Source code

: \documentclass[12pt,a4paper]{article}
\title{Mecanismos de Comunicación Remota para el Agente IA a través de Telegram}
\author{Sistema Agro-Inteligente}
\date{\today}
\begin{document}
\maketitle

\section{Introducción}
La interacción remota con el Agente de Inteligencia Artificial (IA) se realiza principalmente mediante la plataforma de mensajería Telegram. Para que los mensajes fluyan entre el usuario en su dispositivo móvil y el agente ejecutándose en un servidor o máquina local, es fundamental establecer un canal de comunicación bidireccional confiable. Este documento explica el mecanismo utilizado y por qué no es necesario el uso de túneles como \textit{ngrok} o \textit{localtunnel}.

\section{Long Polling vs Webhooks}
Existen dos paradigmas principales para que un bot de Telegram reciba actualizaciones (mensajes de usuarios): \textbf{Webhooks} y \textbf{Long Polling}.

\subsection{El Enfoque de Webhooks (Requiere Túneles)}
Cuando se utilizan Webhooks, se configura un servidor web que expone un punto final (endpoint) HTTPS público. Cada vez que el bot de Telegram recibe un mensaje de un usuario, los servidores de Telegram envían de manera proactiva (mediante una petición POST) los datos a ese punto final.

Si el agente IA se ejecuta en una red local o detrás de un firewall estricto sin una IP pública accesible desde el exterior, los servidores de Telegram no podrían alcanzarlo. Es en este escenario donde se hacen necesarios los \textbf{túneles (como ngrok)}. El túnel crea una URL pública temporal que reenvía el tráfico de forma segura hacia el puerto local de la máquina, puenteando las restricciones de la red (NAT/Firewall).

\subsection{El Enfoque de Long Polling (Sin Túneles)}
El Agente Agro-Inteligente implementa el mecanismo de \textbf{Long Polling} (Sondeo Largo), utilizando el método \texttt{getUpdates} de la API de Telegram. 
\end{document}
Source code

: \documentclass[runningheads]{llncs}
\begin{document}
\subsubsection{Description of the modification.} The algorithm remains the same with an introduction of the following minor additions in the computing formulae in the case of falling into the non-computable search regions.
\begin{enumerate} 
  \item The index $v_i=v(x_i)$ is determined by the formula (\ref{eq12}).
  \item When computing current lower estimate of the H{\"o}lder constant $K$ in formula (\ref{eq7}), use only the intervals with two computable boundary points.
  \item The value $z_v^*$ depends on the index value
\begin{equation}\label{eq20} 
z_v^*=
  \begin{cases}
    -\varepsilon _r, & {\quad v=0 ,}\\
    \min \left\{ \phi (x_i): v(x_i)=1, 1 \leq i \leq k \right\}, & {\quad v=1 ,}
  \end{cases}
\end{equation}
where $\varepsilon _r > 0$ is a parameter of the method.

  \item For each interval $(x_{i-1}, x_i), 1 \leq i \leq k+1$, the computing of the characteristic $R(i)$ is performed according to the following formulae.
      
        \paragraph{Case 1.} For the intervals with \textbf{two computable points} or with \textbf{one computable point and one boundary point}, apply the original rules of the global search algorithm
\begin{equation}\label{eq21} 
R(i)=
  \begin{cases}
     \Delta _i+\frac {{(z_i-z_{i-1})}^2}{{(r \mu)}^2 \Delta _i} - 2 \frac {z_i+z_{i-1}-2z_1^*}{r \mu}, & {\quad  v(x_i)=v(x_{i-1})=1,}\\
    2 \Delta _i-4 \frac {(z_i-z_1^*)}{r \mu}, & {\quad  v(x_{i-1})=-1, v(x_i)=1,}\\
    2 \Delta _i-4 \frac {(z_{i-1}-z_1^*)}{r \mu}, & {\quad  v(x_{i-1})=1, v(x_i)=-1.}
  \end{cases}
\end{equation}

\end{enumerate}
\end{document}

-*-

* _What to do_
However many lines the data holds, return each one exactly.

* _Output of the task_
Source code

: \documentclass[12pt,a4paper]{article}
\title{Mecanismos de Comunicación Remota para el Agente IA a través de Telegram}
\author{Sistema Agro-Inteligente}
\date{\today}
\begin{document}
\maketitle

\section{Introducción}
La interacción remota con el Agente de Inteligencia Artificial (IA) se realiza principalmente mediante la plataforma de mensajería Telegram. Para que los mensajes fluyan entre el usuario en su dispositivo móvil y el agente ejecutándose en un servidor o máquina local, es fundamental establecer un canal de comunicación bidireccional confiable. Este documento explica el mecanismo utilizado y por qué no es necesario el uso de túneles como \textit{ngrok} o \textit{localtunnel}.

\section{Long Polling vs Webhooks}
Existen dos paradigmas principales para que un bot de Telegram reciba actualizaciones (mensajes de usuarios): \textbf{Webhooks} y \textbf{Long Polling}.

\subsection{El Enfoque de Webhooks (Requiere Túneles)}
Cuando se utilizan Webhooks, se configura un servidor web que expone un punto final (endpoint) HTTPS público. Cada vez que el bot de Telegram recibe un mensaje de un usuario, los servidores de Telegram envían de manera proactiva (mediante una petición POST) los datos a ese punto final.

Si el agente IA se ejecuta en una red local o detrás de un firewall estricto sin una IP pública accesible desde el exterior, los servidores de Telegram no podrían alcanzarlo. Es en este escenario donde se hacen necesarios los \textbf{túneles (como ngrok)}. El túnel crea una URL pública temporal que reenvía el tráfico de forma segura hacia el puerto local de la máquina, puenteando las restricciones de la red (NAT/Firewall).

\subsection{El Enfoque de Long Polling (Sin Túneles)}
El Agente Agro-Inteligente implementa el mecanismo de \textbf{Long Polling} (Sondeo Largo), utilizando el método \texttt{getUpdates} de la API de Telegram. 
\end{document}
Source code

: \documentclass[runningheads]{llncs}
\begin{document}
\subsubsection{Description of the modification.} The algorithm remains the same with an introduction of the following minor additions in the computing formulae in the case of falling into the non-computable search regions.
\begin{enumerate} 
  \item The index $v_i=v(x_i)$ is determined by the formula (\ref{eq12}).
  \item When computing current lower estimate of the H{\"o}lder constant $K$ in formula (\ref{eq7}), use only the intervals with two computable boundary points.
  \item The value $z_v^*$ depends on the index value
\begin{equation}\label{eq20} 
z_v^*=
  \begin{cases}
    -\varepsilon _r, & {\quad v=0 ,}\\
    \min \left\{ \phi (x_i): v(x_i)=1, 1 \leq i \leq k \right\}, & {\quad v=1 ,}
  \end{cases}
\end{equation}
where $\varepsilon _r > 0$ is a parameter of the method.

  \item For each interval $(x_{i-1}, x_i), 1 \leq i \leq k+1$, the computing of the characteristic $R(i)$ is performed according to the following formulae.
      
        \paragraph{Case 1.} For the intervals with \textbf{two computable points} or with \textbf{one computable point and one boundary point}, apply the original rules of the global search algorithm
\begin{equation}\label{eq21} 
R(i)=
  \begin{cases}
     \Delta _i+\frac {{(z_i-z_{i-1})}^2}{{(r \mu)}^2 \Delta _i} - 2 \frac {z_i+z_{i-1}-2z_1^*}{r \mu}, & {\quad  v(x_i)=v(x_{i-1})=1,}\\
    2 \Delta _i-4 \frac {(z_i-z_1^*)}{r \mu}, & {\quad  v(x_{i-1})=-1, v(x_i)=1,}\\
    2 \Delta _i-4 \frac {(z_{i-1}-z_1^*)}{r \mu}, & {\quad  v(x_{i-1})=1, v(x_i)=-1.}
  \end{cases}
\end{equation}

\end{enumerate}
\end{document}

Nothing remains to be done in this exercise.